Grand rounds presentations are among the highest-value professional development activities a wound care clinician can pursue. A single well-delivered wound care grand rounds presentation reaches physicians, nurses, therapists, and administrators who may never attend a wound care conference but who make daily decisions that affect wound healing outcomes. The ripple effect on referral patterns, protocol adoption, and interdisciplinary collaboration can outlast any single CE webinar.
Despite these benefits, many wound care clinicians avoid presenting because they feel uncertain about structure, content depth, or public speaking. This guide provides a concrete framework for preparing and delivering wound care grand rounds that resonate.
Structuring the Case Presentation
The most effective grand rounds format centers on a real patient case. Abstract topic reviews generate less engagement than case-based learning because clinicians naturally connect with specific patients, decisions, and outcomes.
The Five-Section Case Framework
1. Clinical Context (3 to 5 minutes)
Open with the patient presentation. Describe the referral source, chief complaint, and relevant medical history without overwhelming the audience with every comorbidity. Focus on the factors that influenced wound healing: diabetes status, vascular disease, nutritional markers, immunosuppression, medication effects, and functional mobility. Anonymize all patient identifiers.
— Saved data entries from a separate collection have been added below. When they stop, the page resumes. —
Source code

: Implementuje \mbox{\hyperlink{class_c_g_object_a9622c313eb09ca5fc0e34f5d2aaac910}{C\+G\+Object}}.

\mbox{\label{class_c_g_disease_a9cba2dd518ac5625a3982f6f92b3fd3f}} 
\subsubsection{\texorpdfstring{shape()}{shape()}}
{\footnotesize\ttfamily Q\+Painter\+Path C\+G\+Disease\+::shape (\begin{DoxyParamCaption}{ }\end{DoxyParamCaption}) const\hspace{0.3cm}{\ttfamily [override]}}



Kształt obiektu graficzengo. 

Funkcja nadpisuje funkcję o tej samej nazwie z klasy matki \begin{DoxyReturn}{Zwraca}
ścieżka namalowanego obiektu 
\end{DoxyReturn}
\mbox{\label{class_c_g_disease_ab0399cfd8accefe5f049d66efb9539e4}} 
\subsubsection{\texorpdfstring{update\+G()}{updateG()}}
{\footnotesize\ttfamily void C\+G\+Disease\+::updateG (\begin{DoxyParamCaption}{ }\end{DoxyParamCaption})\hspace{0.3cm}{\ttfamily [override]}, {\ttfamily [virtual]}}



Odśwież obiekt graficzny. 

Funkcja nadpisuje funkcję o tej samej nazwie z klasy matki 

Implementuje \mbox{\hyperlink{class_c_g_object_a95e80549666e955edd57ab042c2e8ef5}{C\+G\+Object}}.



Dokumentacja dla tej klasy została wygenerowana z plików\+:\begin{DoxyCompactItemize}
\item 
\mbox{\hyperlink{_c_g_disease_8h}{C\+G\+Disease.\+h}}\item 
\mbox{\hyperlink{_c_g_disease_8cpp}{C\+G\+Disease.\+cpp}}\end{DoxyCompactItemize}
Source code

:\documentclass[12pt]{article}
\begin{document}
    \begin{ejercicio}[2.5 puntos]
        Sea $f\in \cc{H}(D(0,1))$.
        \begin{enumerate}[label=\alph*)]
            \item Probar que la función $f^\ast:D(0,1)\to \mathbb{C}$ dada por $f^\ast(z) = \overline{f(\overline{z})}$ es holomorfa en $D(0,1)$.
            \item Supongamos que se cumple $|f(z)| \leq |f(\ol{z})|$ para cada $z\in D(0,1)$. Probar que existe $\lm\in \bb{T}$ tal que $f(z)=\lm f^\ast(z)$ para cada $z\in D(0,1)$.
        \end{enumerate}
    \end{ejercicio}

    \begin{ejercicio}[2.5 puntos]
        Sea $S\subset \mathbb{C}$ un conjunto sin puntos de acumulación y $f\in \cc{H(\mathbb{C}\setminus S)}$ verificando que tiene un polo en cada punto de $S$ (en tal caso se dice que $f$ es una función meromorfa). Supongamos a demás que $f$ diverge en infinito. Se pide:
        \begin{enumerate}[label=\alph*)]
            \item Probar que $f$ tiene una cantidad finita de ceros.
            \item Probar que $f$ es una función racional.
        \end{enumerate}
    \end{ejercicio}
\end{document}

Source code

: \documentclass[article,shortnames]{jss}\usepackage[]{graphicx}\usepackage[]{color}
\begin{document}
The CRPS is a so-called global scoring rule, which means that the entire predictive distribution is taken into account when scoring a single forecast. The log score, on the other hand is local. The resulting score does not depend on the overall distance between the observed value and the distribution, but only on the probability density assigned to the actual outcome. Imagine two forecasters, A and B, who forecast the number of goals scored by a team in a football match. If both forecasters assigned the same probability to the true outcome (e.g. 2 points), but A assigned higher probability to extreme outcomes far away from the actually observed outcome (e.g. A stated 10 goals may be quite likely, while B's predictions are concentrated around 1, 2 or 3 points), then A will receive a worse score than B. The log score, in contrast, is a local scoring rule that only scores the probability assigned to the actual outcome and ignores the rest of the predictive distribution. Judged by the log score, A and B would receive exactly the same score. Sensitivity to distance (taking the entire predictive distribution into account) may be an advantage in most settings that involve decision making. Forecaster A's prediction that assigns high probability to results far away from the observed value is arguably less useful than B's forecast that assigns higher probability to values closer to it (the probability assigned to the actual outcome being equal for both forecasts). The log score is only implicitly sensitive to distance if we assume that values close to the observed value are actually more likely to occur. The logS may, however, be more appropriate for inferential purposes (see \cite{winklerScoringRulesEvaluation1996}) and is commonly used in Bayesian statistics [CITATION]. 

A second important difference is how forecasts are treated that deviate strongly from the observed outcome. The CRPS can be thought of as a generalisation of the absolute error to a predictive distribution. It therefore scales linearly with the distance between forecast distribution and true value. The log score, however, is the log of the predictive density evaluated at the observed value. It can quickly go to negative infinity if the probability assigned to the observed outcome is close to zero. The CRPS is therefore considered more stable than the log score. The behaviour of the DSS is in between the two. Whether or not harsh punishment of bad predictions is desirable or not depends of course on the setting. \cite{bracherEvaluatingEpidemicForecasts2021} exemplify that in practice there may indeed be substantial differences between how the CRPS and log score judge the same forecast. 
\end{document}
2. Wound Assessment Findings (5 to 7 minutes)
Present wound photographs (with patient consent or fully de-identified) alongside your clinical assessment. Walk the audience through wound location, dimensions, wound bed characteristics (percentage of granulation, slough, eschar), periwound skin condition, exudate type and volume, signs of infection or biofilm, and any vascular assessment results such as ABI or toe pressures.
This is where visual quality matters. High-resolution wound images projected clearly make or break the educational value. If your practice uses standardized wound photography protocols, mention them. The audience will want to know how you captured consistent, reproducible images.
Presenting Wound Data Effectively
Use a structured wound assessment format rather than narrative description. Tables showing wound measurements across visits, tissue type percentages, and treatment changes over time are far more informative than verbal summaries. Consider displaying data as a wound healing trajectory graph showing surface area reduction over weeks.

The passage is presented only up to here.